START Extracted material
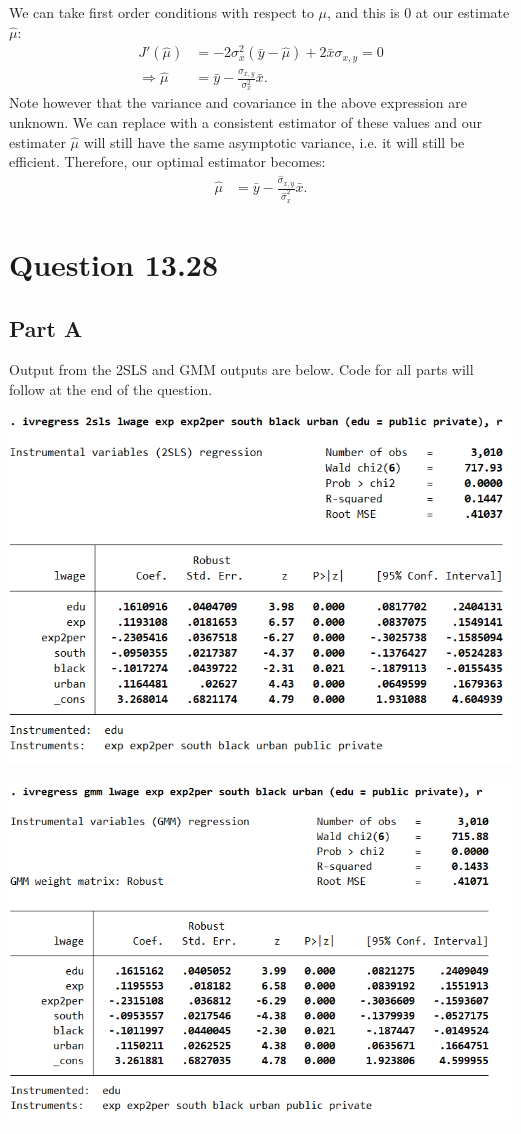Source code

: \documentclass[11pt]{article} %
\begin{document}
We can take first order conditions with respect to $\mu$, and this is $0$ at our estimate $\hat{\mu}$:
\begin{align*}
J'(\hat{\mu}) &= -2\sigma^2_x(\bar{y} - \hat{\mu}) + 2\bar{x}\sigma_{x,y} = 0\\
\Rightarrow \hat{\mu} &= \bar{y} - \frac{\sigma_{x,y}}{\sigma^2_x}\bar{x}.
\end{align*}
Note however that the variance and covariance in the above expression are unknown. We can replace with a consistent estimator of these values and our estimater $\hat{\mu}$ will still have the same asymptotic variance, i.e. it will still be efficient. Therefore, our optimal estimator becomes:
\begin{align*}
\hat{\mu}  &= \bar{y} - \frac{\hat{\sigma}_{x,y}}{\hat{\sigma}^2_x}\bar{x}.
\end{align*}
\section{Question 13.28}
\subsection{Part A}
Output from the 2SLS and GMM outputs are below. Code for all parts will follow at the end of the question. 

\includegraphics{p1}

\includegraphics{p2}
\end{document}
END Extracted material
START Extracted material
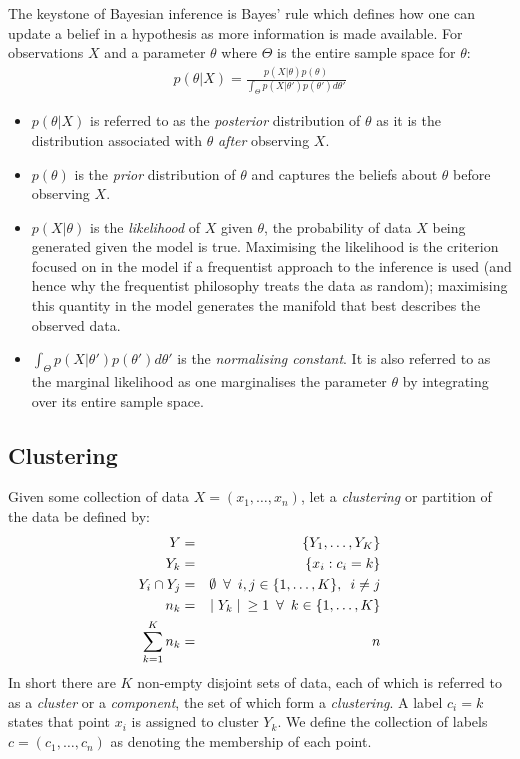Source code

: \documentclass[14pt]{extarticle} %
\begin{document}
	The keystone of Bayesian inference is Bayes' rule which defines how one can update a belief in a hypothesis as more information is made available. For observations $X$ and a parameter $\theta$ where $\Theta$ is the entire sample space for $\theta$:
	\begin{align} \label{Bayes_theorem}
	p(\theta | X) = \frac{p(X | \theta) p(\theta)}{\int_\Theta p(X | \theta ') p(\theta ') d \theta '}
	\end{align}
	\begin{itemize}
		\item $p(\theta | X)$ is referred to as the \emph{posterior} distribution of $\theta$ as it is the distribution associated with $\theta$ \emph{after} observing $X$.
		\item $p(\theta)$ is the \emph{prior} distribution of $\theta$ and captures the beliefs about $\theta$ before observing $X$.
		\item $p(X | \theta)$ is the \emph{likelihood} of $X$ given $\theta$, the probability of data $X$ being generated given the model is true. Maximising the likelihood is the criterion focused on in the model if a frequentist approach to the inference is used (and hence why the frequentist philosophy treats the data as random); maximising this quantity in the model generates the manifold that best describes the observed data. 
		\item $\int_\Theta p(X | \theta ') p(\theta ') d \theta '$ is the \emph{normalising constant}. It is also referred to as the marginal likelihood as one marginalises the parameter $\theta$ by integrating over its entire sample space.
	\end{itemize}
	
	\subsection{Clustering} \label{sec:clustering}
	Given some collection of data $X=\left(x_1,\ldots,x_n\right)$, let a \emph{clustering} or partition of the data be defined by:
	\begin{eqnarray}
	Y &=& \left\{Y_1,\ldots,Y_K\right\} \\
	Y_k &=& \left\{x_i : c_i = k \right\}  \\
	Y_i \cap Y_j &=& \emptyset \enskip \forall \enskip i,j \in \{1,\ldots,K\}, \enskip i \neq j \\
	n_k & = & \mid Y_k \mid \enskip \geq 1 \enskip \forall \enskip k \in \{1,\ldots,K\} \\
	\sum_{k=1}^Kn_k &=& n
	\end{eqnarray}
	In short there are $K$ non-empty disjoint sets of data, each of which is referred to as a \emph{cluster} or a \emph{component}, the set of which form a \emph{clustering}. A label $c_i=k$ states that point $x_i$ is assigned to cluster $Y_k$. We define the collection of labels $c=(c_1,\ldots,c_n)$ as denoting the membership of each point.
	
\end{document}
END Extracted material
Find and copy each line above that includes the string "space".

(Result for this exercise):
	The keystone of Bayesian inference is Bayes' rule which defines how one can update a belief in a hypothesis as more information is made available. For observations $X$ and a parameter $\theta$ where $\Theta$ is the entire sample space for $\theta$:
		\item $\int_\Theta p(X | \theta ') p(\theta ') d \theta '$ is the \emph{normalising constant}. It is also referred to as the marginal likelihood as one marginalises the parameter $\theta$ by integrating over its entire sample space.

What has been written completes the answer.